Jones's start in the music business had a lot to do with his image and his looks. In 1965, American filmmakers Bob Rafelson and Bert Schneider made a move to cash in on the success of the Beatles' black-and-white musical comedy A Hard Day's Night, and Screen Gems ran an ad in California trade mags looking for a screen-friendly boy band.

Jones, a Manchester, England native born in 1945 who'd appeared on The Ed Sullivan Show and had bit roles on American TV shows, was on the short list for the act. Because his short stature made his face hard to capture behind a drum set, he was assigned the role of lead singer and backup guitarist.

From 1965 to 1971, Jones joined Mickey Dolenz, Peter Tork and Mike Nesmith (the only one who had legitimate musical training before the creation of the outfit) as a member of the Monkees. From 1966 to 1968, the act's syndicated TV show morphed slapstick comedy and antics with radio-friendly pop, music that didn't shy away from its debt to the Beatles' harmonics, melodies and song structures.

The Monkee's efforts weren't all commercial and poppy. The show featured cameos by contemporary artists like Frank Zappa; the band's psychedelic 1968 comedy head included creative input from a young Jack Nicholson.

As the heartthrob lead singer, Jones offered the ideal blend of syrupy vocals and good looks, taking the lead on tunes like "Daydream Believer" and "I Wanna Be Free." His British diction clear, Jones added a level of authenticity to the Monkees' act, an exoticism and foreign charm that made the act more than a cheap American Beatles knock-off.
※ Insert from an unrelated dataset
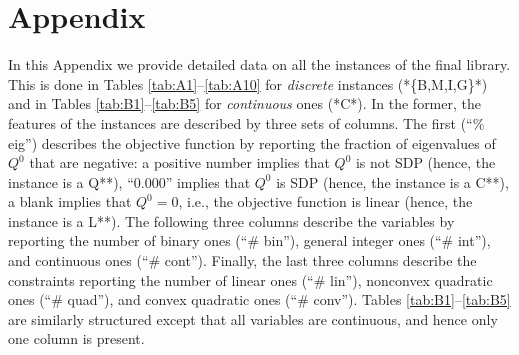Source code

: 
\section*{Appendix}\label{sec:appendix}

In this Appendix we provide detailed data on all the instances of the final library. This is done in Tables \ref{tab:A1}--\ref{tab:A10} for \emph{discrete} instances (*\{B,M,I,G\}*) and in Tables \ref{tab:B1}--\ref{tab:B5} for \emph{continuous} ones (*C*). In the former, the features of the instances are described by three sets of columns. The first (``\% eig'') describes the objective function by reporting the fraction of eigenvalues of $Q^0$ that are negative: a positive number implies that $Q^0$ is not SDP (hence, the instance is a Q**), ``0.000'' implies that $Q^0$ is SDP (hence, the instance is a C**), a blank implies that $Q^0 = 0$, i.e., the objective function is linear (hence, the instance is a L**). The following three columns describe the variables by reporting the number of binary ones (``\# bin''), general integer ones (``\# int''), and continuous ones (``\# cont''). Finally, the last three columns describe the constraints reporting the number of linear ones (``\# lin''), nonconvex quadratic ones (``\# quad''), and convex quadratic ones (``\# conv''). Tables \ref{tab:B1}--\ref{tab:B5} are similarly structured except that all variables are continuous, and hence only one column is present.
While the cancelation of the TV show in 1968 took the steam out of the act's pop culture prominence, Jones stuck with a career in music. Various incarnations of the band persisted beyond the TV show, and eventually, tribute acts would endure decades later (Tork, Jones and Dolenz hit the Paramount Theatre in Denver last year for their 45th anniversary show). What's more, Jones took part in the short-lived Dolenz, Jones, Boyce & Hart act of the late '60s, and kept busy with theater roles and film cameos well into the 2000s.

It's easy to write off the efforts of Jones and his fellow band members as vacuous pop, an easy knock-off of the significant artistic output of the Beatles. But Jones and his peers carved out a niche that's still vibrant and profitable. The countless pop acts churned out of Disney shows are direct descendants of the Monkees' successful formula. What's more, tunes like "Last Train to Clarksville" and "I'm Not Your Stepping Stone" penned by nameless studio musicians captured the sounds and contours of the time, and proved to be durable pop rock chestnuts.

More importantly, Jones's music served as a bridge for the young TV viewers of the 1960s, a gateway to the source material of the Beatles. Children of the '80s experienced a similar phenomenon when the Monkees reruns hit Nickelodeon. And even now, more than four decades after their initial introduction, the songs are still catchy, the production is still charming in its own 1960s, poppy way.